BEGIN Data supplied
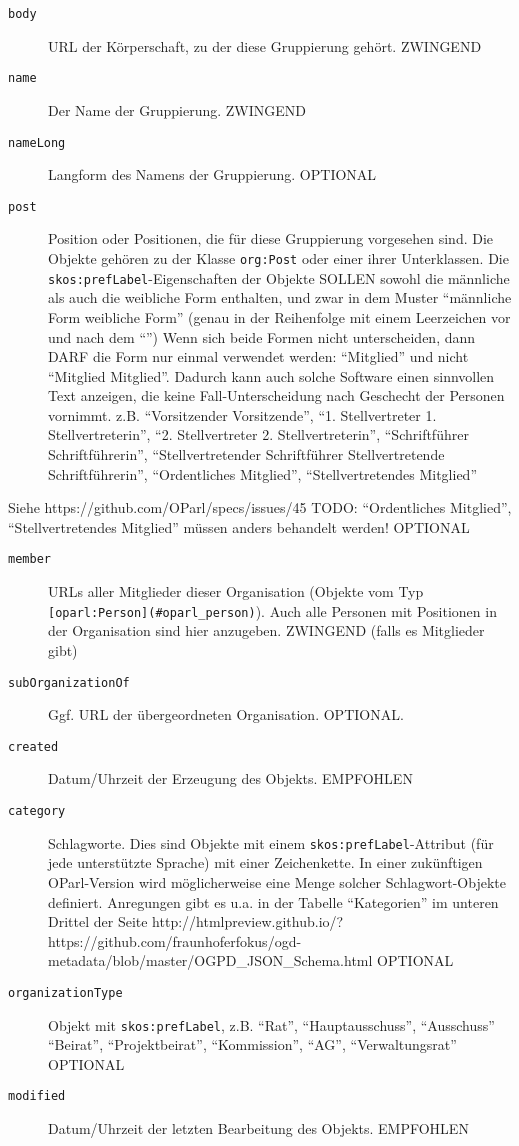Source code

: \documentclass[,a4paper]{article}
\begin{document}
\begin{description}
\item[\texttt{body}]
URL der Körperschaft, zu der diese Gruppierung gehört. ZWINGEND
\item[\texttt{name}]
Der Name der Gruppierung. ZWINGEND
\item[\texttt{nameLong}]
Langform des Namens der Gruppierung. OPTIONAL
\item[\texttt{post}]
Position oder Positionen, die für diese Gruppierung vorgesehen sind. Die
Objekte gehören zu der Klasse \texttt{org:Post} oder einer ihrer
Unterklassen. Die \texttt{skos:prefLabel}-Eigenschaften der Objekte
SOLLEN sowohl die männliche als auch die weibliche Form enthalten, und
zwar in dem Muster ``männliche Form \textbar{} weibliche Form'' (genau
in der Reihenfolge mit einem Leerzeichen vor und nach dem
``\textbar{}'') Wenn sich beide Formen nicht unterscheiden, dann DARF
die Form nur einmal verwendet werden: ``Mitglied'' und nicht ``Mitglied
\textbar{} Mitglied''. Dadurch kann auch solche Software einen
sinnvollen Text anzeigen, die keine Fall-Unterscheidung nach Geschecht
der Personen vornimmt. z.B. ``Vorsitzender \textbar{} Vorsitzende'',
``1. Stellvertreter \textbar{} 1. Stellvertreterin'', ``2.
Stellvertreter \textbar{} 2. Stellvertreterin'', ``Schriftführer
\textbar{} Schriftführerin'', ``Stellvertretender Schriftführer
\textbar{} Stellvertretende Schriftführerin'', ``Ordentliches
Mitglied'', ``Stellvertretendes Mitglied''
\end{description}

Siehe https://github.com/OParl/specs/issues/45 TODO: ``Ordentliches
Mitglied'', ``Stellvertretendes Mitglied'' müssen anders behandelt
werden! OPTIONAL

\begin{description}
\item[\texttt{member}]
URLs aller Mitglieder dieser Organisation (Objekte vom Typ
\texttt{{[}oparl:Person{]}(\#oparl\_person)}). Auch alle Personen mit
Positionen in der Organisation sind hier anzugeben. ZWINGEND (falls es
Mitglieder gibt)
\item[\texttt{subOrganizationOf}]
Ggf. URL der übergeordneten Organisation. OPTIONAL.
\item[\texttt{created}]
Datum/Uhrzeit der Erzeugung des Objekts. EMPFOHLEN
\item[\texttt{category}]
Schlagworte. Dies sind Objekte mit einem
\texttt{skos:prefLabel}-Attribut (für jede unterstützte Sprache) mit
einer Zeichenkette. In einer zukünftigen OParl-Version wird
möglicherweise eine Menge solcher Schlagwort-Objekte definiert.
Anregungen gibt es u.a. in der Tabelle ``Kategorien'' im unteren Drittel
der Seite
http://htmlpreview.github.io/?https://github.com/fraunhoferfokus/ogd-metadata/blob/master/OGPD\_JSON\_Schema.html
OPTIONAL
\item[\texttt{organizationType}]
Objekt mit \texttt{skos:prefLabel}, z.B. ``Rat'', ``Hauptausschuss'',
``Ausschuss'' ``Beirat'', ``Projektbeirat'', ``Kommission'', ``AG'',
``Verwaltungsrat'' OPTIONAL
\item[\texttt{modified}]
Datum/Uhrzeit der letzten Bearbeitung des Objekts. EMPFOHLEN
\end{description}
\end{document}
END Data supplied
BEGIN Data supplied
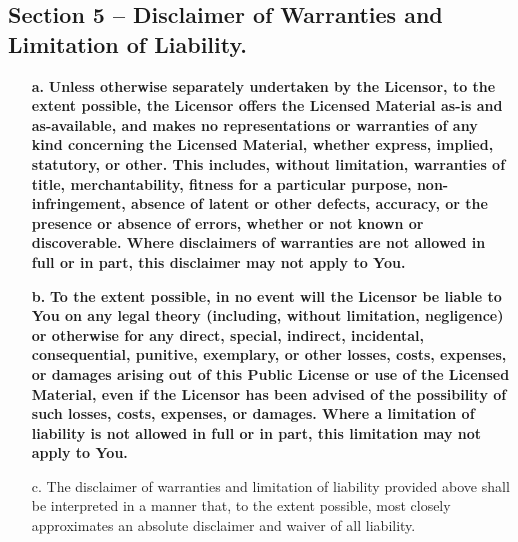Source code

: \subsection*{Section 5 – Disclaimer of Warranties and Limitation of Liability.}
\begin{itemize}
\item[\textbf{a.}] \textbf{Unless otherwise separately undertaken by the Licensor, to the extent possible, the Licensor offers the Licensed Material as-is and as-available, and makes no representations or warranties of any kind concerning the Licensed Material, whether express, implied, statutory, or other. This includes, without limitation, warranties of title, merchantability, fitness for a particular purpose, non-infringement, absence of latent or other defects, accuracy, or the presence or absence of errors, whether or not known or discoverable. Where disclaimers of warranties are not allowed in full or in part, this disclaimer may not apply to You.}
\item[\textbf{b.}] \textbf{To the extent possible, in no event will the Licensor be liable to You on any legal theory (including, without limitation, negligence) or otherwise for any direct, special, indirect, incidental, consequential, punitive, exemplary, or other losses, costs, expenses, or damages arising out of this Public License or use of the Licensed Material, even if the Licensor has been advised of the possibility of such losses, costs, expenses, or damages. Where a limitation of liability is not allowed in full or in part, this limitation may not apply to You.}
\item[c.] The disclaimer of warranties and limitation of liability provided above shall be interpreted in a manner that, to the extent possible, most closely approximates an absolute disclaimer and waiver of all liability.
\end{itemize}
END Data supplied
BEGIN Data supplied
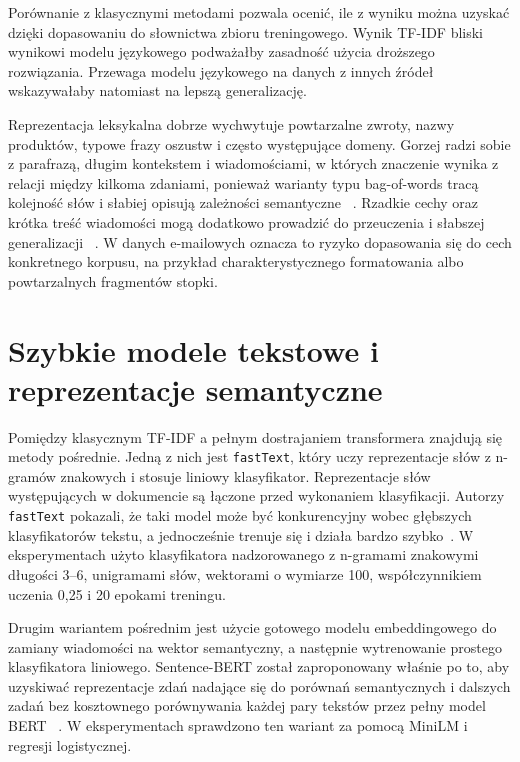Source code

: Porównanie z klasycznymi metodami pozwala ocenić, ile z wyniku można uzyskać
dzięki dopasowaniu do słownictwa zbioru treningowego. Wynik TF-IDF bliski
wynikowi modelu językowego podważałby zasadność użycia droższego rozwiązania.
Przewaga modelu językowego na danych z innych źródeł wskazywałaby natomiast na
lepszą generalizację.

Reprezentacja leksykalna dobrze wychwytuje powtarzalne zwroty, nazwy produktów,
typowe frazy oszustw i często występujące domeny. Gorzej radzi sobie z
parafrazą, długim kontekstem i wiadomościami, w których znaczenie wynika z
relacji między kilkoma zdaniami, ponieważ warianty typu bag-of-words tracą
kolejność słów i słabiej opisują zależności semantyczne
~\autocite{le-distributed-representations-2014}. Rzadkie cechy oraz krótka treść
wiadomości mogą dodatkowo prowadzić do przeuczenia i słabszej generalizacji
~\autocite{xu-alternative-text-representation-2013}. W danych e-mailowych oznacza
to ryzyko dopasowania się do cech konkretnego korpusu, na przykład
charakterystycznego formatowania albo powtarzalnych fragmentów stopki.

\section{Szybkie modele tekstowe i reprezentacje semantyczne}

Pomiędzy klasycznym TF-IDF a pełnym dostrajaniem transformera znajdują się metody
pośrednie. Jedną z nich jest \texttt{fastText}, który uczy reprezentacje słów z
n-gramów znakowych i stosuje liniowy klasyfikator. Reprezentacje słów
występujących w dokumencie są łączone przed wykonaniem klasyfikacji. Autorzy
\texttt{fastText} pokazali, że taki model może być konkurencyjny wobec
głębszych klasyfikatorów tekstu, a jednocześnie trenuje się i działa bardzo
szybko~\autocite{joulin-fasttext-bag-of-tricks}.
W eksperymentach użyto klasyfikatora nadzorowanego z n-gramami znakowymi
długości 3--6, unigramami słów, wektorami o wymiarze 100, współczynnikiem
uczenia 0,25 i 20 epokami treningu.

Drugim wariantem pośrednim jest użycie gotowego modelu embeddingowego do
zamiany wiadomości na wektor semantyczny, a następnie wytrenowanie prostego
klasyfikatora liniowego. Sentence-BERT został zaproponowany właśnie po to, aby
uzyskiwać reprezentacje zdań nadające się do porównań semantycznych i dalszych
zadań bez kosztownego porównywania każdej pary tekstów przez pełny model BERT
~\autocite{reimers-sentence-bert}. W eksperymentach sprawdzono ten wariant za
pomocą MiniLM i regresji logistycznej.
END Data supplied
(Exercise requirements): Show every line of the material that includes the string "Organisation".

(Your solution):
URLs aller Mitglieder dieser Organisation (Objekte vom Typ
Positionen in der Organisation sind hier anzugeben. ZWINGEND (falls es
Ggf. URL der übergeordneten Organisation. OPTIONAL.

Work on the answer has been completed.